[EXERCISE DETAILS]:
From the listing below, pull out every line where the string "GetActivatedEventArgs" appears.

[DATASET RECORDS]:
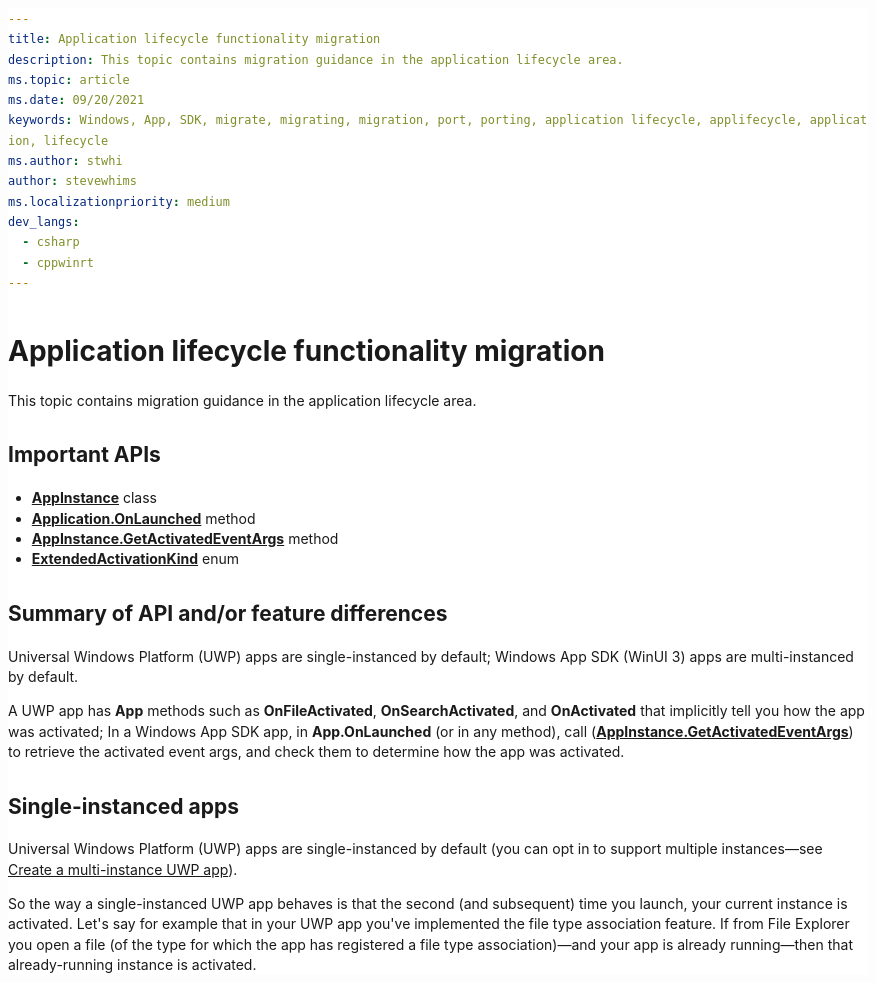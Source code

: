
 ```yaml
---
title: Application lifecycle functionality migration
description: This topic contains migration guidance in the application lifecycle area.
ms.topic: article
ms.date: 09/20/2021
keywords: Windows, App, SDK, migrate, migrating, migration, port, porting, application lifecycle, applifecycle, application, lifecycle
ms.author: stwhi
author: stevewhims
ms.localizationpriority: medium
dev_langs:
  - csharp
  - cppwinrt
---
```


# Application lifecycle functionality migration

This topic contains migration guidance in the application lifecycle area.

## Important APIs

* [**AppInstance**](/windows/windows-app-sdk/api/winrt/microsoft.windows.applifecycle.appinstance) class
* [**Application.OnLaunched**](/windows/winui/api/microsoft.ui.xaml.application.onlaunched) method
* [**AppInstance.GetActivatedEventArgs**](/windows/windows-app-sdk/api/winrt/microsoft.windows.applifecycle.appinstance.getactivatedeventargs) method
* [**ExtendedActivationKind**](/windows/windows-app-sdk/api/winrt/microsoft.windows.applifecycle.extendedactivationkind) enum

## Summary of API and/or feature differences

Universal Windows Platform (UWP) apps are single-instanced by default; Windows App SDK (WinUI 3) apps are multi-instanced by default.

A UWP app has **App** methods such as **OnFileActivated**, **OnSearchActivated**, and **OnActivated** that implicitly tell you how the app was activated; In a Windows App SDK app, in **App.OnLaunched** (or in any method), call ([**AppInstance.GetActivatedEventArgs**](/windows/windows-app-sdk/api/winrt/microsoft.windows.applifecycle.appinstance.getactivatedeventargs)) to retrieve the activated event args, and check them to determine how the app was activated.

## Single-instanced apps

Universal Windows Platform (UWP) apps are single-instanced by default (you can opt in to support multiple instances&mdash;see [Create a multi-instance UWP app](/windows/uwp/launch-resume/multi-instance-uwp)).

So the way a single-instanced UWP app behaves is that the second (and subsequent) time you launch, your current instance is activated. Let's say for example that in your UWP app you've implemented the file type association feature. If from File Explorer you open a file (of the type for which the app has registered a file type association)&mdash;and your app is already running&mdash;then that already-running instance is activated.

[SOLVED PROBLEM]:
* [**AppInstance.GetActivatedEventArgs**](/windows/windows-app-sdk/api/winrt/microsoft.windows.applifecycle.appinstance.getactivatedeventargs) method
A UWP app has **App** methods such as **OnFileActivated**, **OnSearchActivated**, and **OnActivated** that implicitly tell you how the app was activated; In a Windows App SDK app, in **App.OnLaunched** (or in any method), call ([**AppInstance.GetActivatedEventArgs**](/windows/windows-app-sdk/api/winrt/microsoft.windows.applifecycle.appinstance.getactivatedeventargs)) to retrieve the activated event args, and check them to determine how the app was activated.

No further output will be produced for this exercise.